**Exercise**. Below are records; count the lines that hold the string "constraints" and give only the count.

Collected data
════════════════════

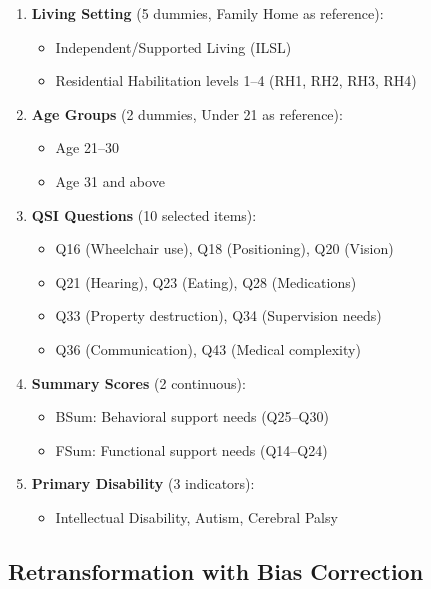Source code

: \begin{enumerate}
    \item \textbf{Living Setting} (5 dummies, Family Home as reference):
    \begin{itemize}
        \item Independent/Supported Living (ILSL)
        \item Residential Habilitation levels 1--4 (RH1, RH2, RH3, RH4)
    \end{itemize}
    
    \item \textbf{Age Groups} (2 dummies, Under 21 as reference):
    \begin{itemize}
        \item Age 21--30
        \item Age 31 and above
    \end{itemize}
    
    \item \textbf{QSI Questions} (10 selected items):
    \begin{itemize}
        \item Q16 (Wheelchair use), Q18 (Positioning), Q20 (Vision)
        \item Q21 (Hearing), Q23 (Eating), Q28 (Medications)
        \item Q33 (Property destruction), Q34 (Supervision needs)
        \item Q36 (Communication), Q43 (Medical complexity)
    \end{itemize}
    
    \item \textbf{Summary Scores} (2 continuous):
    \begin{itemize}
        \item BSum: Behavioral support needs (Q25--Q30)
        \item FSum: Functional support needs (Q14--Q24)
    \end{itemize}
    
    \item \textbf{Primary Disability} (3 indicators):
    \begin{itemize}
        \item Intellectual Disability, Autism, Cerebral Palsy
    \end{itemize}
\end{enumerate}

\subsection{Retransformation with Bias Correction}

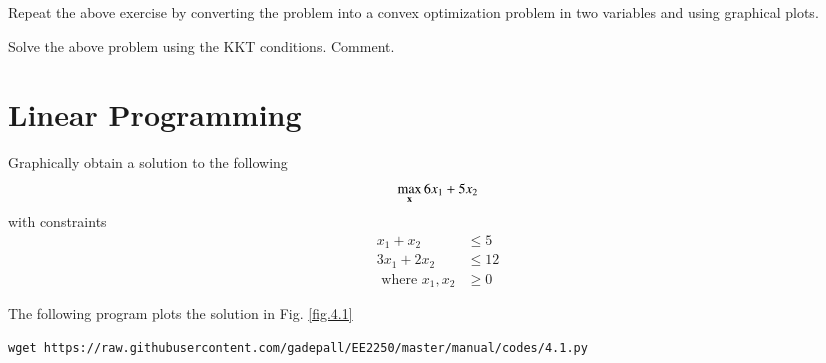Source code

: \documentclass[journal,12pt,twocolumn]{IEEEtran}
\newcommand\bigzero{\makebox(0,0){\text{\huge0}}}
\begin{document}
\begin{problem}
	Repeat the above exercise by converting the problem into a convex optimization problem in two variables and using graphical plots.  
\end{problem}
\begin{problem}
	Solve the above problem using the KKT conditions.  Comment.
\end{problem}
	
\section{Linear Programming}
	
	


\begin{problem}
\label{ch1_lp1}
	Graphically obtain a solution to the following 
	\begin{align}
\max_{\mathbf{x}}	6x_1 + 5x_2
	\end{align}
	with constraints
	\begin{align}
	x_1 + x_2 &\leq 5\\
	3x_1 + 2x_2 &\leq 12\\
	\text{ where } x_1,x_2 &\geq 0
	\end{align}
\end{problem}
%
\solution
The following program plots the solution in Fig. \ref{fig.4.1}
%	
\begin{lstlisting}
wget https://raw.githubusercontent.com/gadepall/EE2250/master/manual/codes/4.1.py
\end{lstlisting}
\end{document}
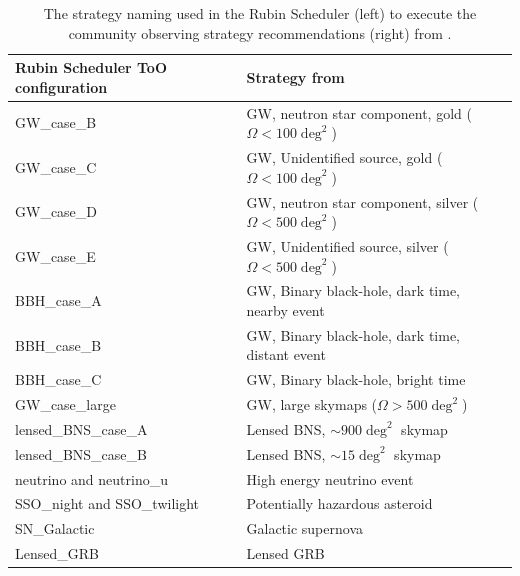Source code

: \begin{table}[]
\centering
\begin{tabular}{|l|l|}
\hline
\textbf{Rubin Scheduler ToO configuration} & \textbf{Strategy from \cite{RubinToO2024}} \\ \hline \hline
GW\_case\_B                         & GW, neutron star component, gold ($\Omega <100\deg^2$)                                             \\ \hline
GW\_case\_C                         & GW, Unidentified source, gold ($\Omega <100\deg^2$)                                   \\ \hline
GW\_case\_D                         & GW, neutron star component, silver ($\Omega <500\deg^2$)                                           \\ \hline
GW\_case\_E                         & GW, Unidentified source, silver ($\Omega <500\deg^2$)                                 \\ \hline
BBH\_case\_A                        & GW, Binary black-hole, dark time, nearby event                                     \\ \hline
BBH\_case\_B                        & GW, Binary black-hole, dark time, distant event                                      \\ \hline
BBH\_case\_C                        & GW, Binary black-hole, bright time                                         \\ \hline
GW\_case\_large                     & GW, large skymaps ($\Omega>500\deg^2$)                                    \\ \hline
lensed\_BNS\_case\_A                & Lensed BNS, $\sim900\deg^2$ skymap                                      \\ \hline
lensed\_BNS\_case\_B                & Lensed BNS, $\sim15\deg^2$ skymap                                       \\ \hline
neutrino and neutrino\_u            & High energy neutrino event                                            \\ \hline
SSO\_night and SSO\_twilight                       & Potentially hazardous asteroid                                           \\ \hline
SN\_Galactic                        & Galactic supernova                                  \\ \hline
Lensed\_GRB                         & Lensed GRB                                          \\ \hline
\end{tabular}
\caption{The strategy naming used in the Rubin Scheduler (left) to execute the community observing strategy recommendations (right) from \cite{RubinToO2024}.}
\label{table:ToOStrategies_sched}
\end{table}


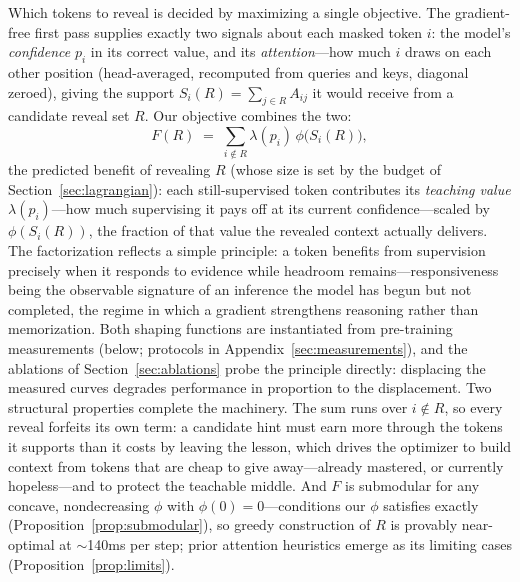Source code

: \documentclass{article} %
\begin{document}
Which tokens to reveal is decided by maximizing a single objective. The gradient-free first pass supplies exactly two signals about each masked token $i$: the model's \emph{confidence} $p_i$ in its correct value, and its \emph{attention}---how much $i$ draws on each other position (head-averaged, recomputed from queries and keys, diagonal zeroed), giving the support $S_i(R) = \sum_{j\in R} A_{ij}$ it would receive from a candidate reveal set $R$. Our objective combines the two:
\begin{equation}
F(R) \;=\; \sum_{i \notin R} \lambda(p_i)\,\phi\big(S_i(R)\big),
\label{eq:objective}
\end{equation}
the predicted benefit of revealing $R$ (whose size is set by the budget of Section~\ref{sec:lagrangian}): each still-supervised token contributes its \emph{teaching value} $\lambda(p_i)$---how much supervising it pays off at its current confidence---scaled by $\phi(S_i(R))$, the fraction of that value the revealed context actually delivers. The factorization reflects a simple principle: a token benefits from supervision precisely when it responds to evidence while headroom remains---responsiveness being the observable signature of an inference the model has begun but not completed, the regime in which a gradient strengthens reasoning rather than memorization. Both shaping functions are instantiated from pre-training measurements (below; protocols in Appendix~\ref{sec:measurements}), and the ablations of Section~\ref{sec:ablations} probe the principle directly: displacing the measured curves degrades performance in proportion to the displacement. Two structural properties complete the machinery. The sum runs over $i \notin R$, so every reveal forfeits its own term: a candidate hint must earn more through the tokens it supports than it costs by leaving the lesson, which drives the optimizer to build context from tokens that are cheap to give away---already mastered, or currently hopeless---and to protect the teachable middle. And $F$ is submodular for any concave, nondecreasing $\phi$ with $\phi(0)=0$---conditions our $\phi$ satisfies exactly (Proposition~\ref{prop:submodular}), so greedy construction of $R$ is provably near-optimal \citep{buchbinder2014submodular} at $\sim$140ms per step; prior attention heuristics emerge as its limiting cases (Proposition~\ref{prop:limits}).
\end{document}
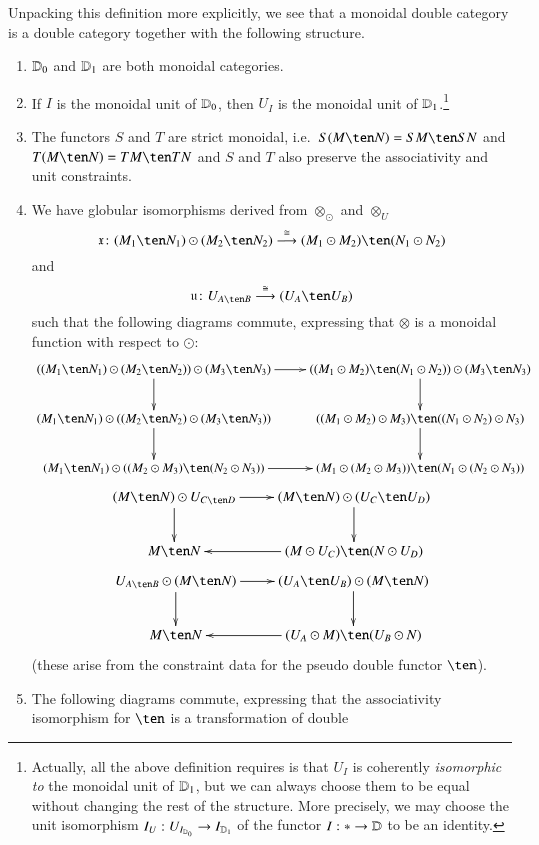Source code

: \documentclass{amsart}
\begin{document}
Unpacking this definition more explicitly, we see that a monoidal
double category is a double category together with the following
structure.
\begin{enumerate}
\item $\mathbb{D}_0$ and $\mathbb{D}_1$ are both monoidal categories.
\item If $I$ is the monoidal unit of $\mathbb{D}_0$, then $U_I$ is the
  monoidal unit of $\mathbb{D}_1$.\footnote{Actually, all the above
    definition requires is that $U_I$ is coherently \emph{isomorphic
      to} the monoidal unit of $\mathbb{D}_1$, but we can always choose them
    to be equal without changing the rest of the structure.
    More precisely, we may choose the unit isomorphism
    $I_U : U_{I_{\mathbb{D}_0}} \to I_{\mathbb{D}_1}$ of the functor $I:* \to \mathbb{D}$
    to be an identity.}
\item The functors $S$ and $T$ are strict monoidal, i.e.\ $S(M\ten N)
  = SM\ten SN$ and $T(M\ten N)=TM\ten TN$ and $S$ and $T$ also
  preserve the associativity and unit constraints.
\item \label{eq:mon1} We have globular isomorphisms derived from $\otimes_{\odot}$ and $\otimes_U$
  \[\fx\maps (M_1\ten N_1)\odot (M_2\ten N_2)\too[\iso] (M_1\odot M_2)\ten (N_1\odot N_2)\]
  and
  \[\fu\maps U_{A\ten B} \too[\iso] (U_A \ten U_B)\]
  such that the following diagrams commute, expressing that $\otimes$ is a monoidal function with respect to $\odot$:
\[
  \xymatrix{
    ((M_1\ten N_1)\odot (M_2\ten N_2)) \odot (M_3\ten N_3) \ar[r]\ar[d]
    & ((M_1\odot M_2)\ten (N_1\odot N_2)) \odot (M_3\ten N_3) \ar[d]\\
    (M_1\ten N_1)\odot ((M_2\ten N_2) \odot (M_3\ten N_3)) \ar[d] &
    ((M_1\odot M_2)\odot M_3) \ten ((N_1\odot N_2)\odot N_3) \ar[d]\\
    (M_1\ten N_1) \odot ((M_2\odot M_3) \ten (N_2\odot N_3))\ar[r] &
    (M_1\odot (M_2\odot M_3)) \ten (N_1\odot (N_2\odot N_3))}\]
  \[\xymatrix{(M\ten N) \odot U_{C\ten D} \ar[r]\ar[d] &
    (M\ten N)\odot (U_C\ten U_D) \ar[d]\\
    M\ten N\ar@{<-}[r] & (M\odot U_C) \ten (N\odot U_D)}\]
  \[\xymatrix{U_{A\ten B}\odot (M\ten N)  \ar[r]\ar[d] &
    (U_A\ten U_B)\odot (M\ten N) \ar[d]\\
    M\ten N\ar@{<-}[r] & (U_A \odot M) \ten (U_B\odot N)}\]
  (these arise from the constraint data for the pseudo double functor
  $\ten$).
\item \label{eq:mon2}The following diagrams commute, expressing that the
  associativity isomorphism for $\ten$ is a transformation of double

\end{enumerate}
\end{document}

════════════════════

**Reply**. 2